What is the number of lines below that include the string "modify"? Provide that number alone.

START PROVIDED RECORDS

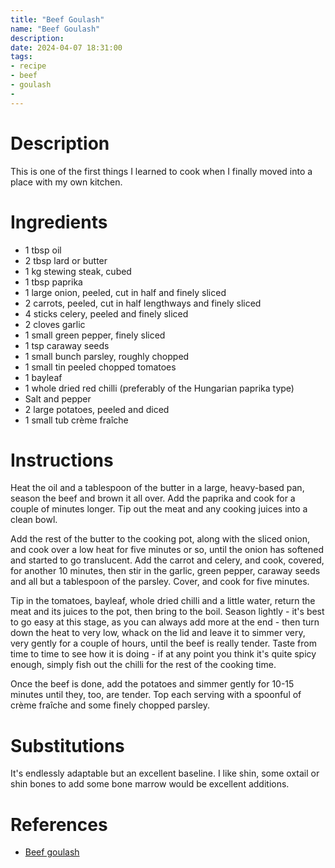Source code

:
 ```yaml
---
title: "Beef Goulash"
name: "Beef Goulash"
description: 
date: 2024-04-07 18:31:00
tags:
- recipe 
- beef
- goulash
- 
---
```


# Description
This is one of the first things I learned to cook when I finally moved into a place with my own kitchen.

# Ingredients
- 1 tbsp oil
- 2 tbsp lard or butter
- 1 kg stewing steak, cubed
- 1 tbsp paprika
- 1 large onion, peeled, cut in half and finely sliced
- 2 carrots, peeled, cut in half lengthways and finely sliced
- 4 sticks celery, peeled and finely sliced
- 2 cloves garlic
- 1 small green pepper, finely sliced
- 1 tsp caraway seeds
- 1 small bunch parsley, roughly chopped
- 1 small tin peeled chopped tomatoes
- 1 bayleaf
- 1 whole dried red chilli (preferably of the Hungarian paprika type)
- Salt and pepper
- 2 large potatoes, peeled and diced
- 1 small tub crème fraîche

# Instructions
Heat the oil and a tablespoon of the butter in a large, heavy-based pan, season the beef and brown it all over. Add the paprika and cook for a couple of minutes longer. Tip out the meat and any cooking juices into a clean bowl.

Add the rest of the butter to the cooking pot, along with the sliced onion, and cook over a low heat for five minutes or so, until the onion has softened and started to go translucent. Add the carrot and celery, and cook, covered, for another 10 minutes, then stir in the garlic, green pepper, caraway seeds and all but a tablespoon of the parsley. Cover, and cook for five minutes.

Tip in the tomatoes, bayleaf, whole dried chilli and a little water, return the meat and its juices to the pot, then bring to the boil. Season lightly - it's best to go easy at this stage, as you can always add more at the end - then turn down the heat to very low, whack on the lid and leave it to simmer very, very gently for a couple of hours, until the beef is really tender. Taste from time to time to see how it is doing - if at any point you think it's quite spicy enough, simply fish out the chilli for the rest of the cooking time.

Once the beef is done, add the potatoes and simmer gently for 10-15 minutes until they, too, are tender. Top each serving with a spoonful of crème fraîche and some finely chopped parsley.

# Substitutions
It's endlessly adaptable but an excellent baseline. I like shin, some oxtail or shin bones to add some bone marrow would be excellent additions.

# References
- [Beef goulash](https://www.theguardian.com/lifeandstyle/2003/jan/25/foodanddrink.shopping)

END PROVIDED RECORDS
START PROVIDED RECORDS

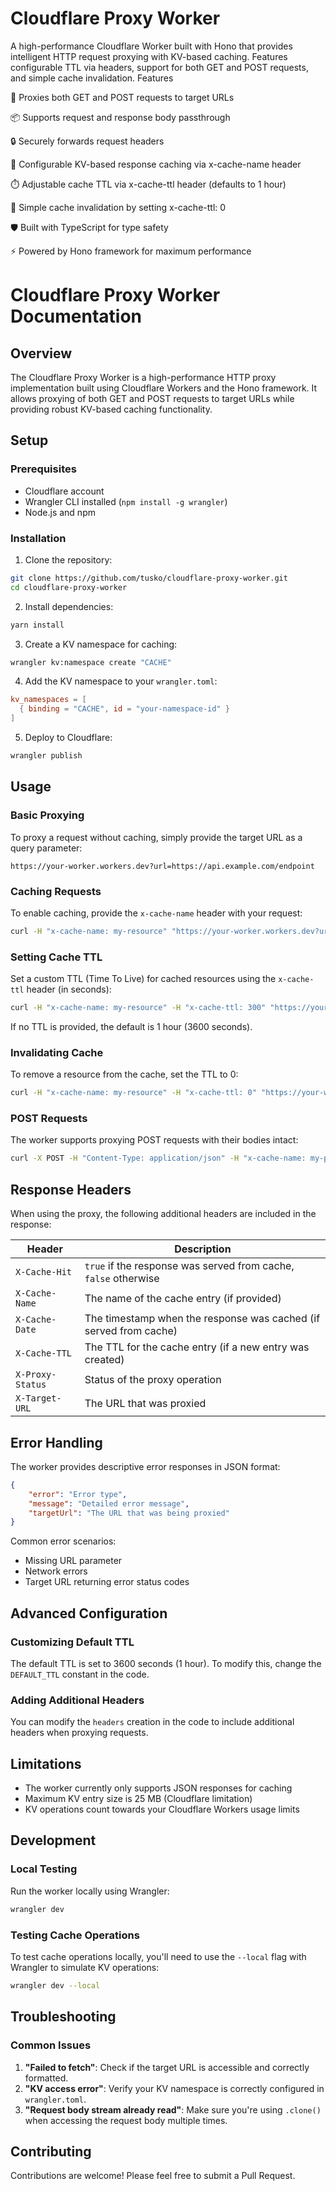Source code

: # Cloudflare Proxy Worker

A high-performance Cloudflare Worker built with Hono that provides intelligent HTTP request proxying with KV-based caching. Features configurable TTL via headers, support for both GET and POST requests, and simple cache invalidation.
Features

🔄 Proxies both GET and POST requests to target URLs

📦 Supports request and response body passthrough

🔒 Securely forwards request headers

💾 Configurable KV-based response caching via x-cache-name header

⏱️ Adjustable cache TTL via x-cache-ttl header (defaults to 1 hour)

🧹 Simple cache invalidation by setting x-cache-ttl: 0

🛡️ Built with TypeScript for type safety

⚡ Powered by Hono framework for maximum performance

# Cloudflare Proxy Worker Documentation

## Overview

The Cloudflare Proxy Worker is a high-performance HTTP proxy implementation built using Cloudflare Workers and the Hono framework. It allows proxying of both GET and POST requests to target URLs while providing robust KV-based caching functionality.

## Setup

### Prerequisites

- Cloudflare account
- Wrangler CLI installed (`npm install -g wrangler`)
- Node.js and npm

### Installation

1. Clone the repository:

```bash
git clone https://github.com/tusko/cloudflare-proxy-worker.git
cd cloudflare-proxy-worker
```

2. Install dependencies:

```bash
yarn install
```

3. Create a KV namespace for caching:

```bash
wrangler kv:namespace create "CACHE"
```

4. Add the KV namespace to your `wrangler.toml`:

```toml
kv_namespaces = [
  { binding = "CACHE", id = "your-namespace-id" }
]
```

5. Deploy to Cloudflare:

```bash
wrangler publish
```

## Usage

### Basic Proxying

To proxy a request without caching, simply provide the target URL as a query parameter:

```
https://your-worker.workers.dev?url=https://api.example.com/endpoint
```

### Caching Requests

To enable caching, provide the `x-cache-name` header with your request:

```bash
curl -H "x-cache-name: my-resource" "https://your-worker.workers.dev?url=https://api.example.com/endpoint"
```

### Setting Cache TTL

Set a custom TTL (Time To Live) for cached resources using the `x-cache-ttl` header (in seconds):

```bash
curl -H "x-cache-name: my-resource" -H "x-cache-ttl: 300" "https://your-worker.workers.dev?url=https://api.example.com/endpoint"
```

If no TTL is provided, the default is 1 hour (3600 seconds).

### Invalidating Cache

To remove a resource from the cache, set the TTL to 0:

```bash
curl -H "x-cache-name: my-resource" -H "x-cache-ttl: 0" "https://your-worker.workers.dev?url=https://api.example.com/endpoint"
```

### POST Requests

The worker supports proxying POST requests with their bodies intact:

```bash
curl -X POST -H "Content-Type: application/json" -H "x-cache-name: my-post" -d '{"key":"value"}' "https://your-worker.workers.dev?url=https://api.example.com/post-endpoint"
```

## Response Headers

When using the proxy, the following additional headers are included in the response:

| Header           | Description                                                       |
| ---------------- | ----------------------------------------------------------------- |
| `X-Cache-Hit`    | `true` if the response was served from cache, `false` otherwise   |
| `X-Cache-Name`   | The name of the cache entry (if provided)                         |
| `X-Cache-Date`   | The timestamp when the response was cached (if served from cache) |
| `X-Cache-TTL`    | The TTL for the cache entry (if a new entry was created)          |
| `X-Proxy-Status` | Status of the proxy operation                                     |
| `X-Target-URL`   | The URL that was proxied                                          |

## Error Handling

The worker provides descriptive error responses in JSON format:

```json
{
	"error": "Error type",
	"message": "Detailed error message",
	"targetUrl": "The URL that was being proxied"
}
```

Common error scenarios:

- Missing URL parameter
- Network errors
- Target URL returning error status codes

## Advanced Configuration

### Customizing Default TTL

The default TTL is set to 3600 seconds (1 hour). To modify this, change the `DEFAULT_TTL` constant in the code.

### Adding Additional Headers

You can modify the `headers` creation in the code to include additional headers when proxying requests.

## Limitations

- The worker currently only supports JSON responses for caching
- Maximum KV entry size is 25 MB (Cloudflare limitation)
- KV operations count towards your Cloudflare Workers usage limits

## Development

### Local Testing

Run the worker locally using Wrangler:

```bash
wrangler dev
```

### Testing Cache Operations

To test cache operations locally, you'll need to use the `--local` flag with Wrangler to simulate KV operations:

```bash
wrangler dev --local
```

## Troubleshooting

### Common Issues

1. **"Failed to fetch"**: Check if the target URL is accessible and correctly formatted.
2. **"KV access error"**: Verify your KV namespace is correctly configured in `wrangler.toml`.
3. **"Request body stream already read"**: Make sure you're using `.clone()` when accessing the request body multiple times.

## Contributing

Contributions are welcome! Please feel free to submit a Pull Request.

END PROVIDED RECORDS

RESPONSE BOX -> 2